April 17, 2024

Scaling and Governing Robinhood’s Data Lakehouse

Scaling and Governing Robinhood’s Data Lakehouse

In a detailed and deeply technical talk given at the Open Source Data Summit 2023, we learned how Apache Hudi supports critical processes and governance at scale in Robinhood’s data lakehouse. View the full talk or read below for an overview. 

In their talk, Robinhood team members Balaji Varadarajan, Senior Staff Engineer, and Pritam Dey, Tech Lead, described their company’s data lakehouse implementation. We learned how Robinhood’s lean data team has been relying heavily on Apache Hudi and related OSS services to handle exponential growth into the multi-petabyte scale. 

Key takeaways include details of their tiered architecture implementation; how the same architecture can be applied to track metadata and meet related SLAs (such as for data freshness); and how GDPR compliance and other data governance processes can be efficiently implemented at scale.

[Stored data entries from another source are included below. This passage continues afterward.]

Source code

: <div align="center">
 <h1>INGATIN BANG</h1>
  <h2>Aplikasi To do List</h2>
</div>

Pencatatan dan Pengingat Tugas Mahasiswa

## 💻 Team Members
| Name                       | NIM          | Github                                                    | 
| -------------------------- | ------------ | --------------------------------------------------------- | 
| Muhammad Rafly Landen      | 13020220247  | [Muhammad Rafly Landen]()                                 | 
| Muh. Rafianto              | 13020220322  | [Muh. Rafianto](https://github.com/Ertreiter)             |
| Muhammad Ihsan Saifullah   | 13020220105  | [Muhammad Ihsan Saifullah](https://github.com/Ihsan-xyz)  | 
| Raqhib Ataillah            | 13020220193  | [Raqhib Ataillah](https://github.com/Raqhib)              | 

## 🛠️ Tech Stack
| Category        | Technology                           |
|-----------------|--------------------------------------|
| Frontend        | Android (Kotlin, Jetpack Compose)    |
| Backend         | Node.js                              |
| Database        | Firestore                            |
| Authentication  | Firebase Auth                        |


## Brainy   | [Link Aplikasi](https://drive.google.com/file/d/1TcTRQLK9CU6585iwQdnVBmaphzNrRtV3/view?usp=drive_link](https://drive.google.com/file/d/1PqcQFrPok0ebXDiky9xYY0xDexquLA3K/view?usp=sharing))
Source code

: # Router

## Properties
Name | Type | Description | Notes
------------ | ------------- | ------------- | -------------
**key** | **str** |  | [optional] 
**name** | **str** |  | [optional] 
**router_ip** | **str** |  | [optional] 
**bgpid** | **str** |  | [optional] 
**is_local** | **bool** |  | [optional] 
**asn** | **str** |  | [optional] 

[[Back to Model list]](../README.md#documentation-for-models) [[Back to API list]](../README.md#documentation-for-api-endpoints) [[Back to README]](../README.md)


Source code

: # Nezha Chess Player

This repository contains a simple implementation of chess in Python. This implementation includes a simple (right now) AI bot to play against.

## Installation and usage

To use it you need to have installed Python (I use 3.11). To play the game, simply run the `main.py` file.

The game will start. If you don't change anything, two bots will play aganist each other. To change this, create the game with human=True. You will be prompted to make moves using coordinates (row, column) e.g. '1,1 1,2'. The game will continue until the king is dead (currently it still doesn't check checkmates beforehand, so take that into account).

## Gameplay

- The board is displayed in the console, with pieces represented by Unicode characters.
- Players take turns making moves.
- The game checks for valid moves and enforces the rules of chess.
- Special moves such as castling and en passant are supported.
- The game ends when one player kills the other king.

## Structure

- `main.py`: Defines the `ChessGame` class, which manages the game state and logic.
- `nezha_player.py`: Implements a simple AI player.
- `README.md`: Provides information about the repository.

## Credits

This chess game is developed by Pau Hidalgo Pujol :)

View highlights below or on Youtube, and visit the Open Source Data Summit site for the full talk.

Implementing the Robinhood Data Lakehouse

Pritam Dey started by giving us an overview of the Robinhood Data Lakehouse and overarching data ecosystem. The ecosystem supports more than ten thousand data sources, processes multi-petabyte datasets, and handles use cases that vary wildly in data freshness patterns (from near-real-time streams to static), data criticality, traffic patterns, and other factors.

Figure 1: High-level overview of the Robinhood Data Lakehouse

The Robinhood Data Lakehouse ingests data from many disparate sources: streams of real-time app events and experiments, third-party data available on various schedules via API, and online RDBMSes such as Postgres. This data must then be made available to many consumer types and use cases—including for both high-criticality use cases, such as fraud detection and risk evaluation, and for lower-criticality ones, such as analytics, reporting, and monitoring. 

Dey explained that support for all of the various use cases at Robinhood is built on top of a multi-tiered architecture, with highest-criticality data being processed in Tier 0, and subsequent tiers used to process data with lower constraints. To illustrate how the architecture addresses Robinhood’s needs, Dey drilled down to the implementation of a critical tier within Robinhood’s lakehouse.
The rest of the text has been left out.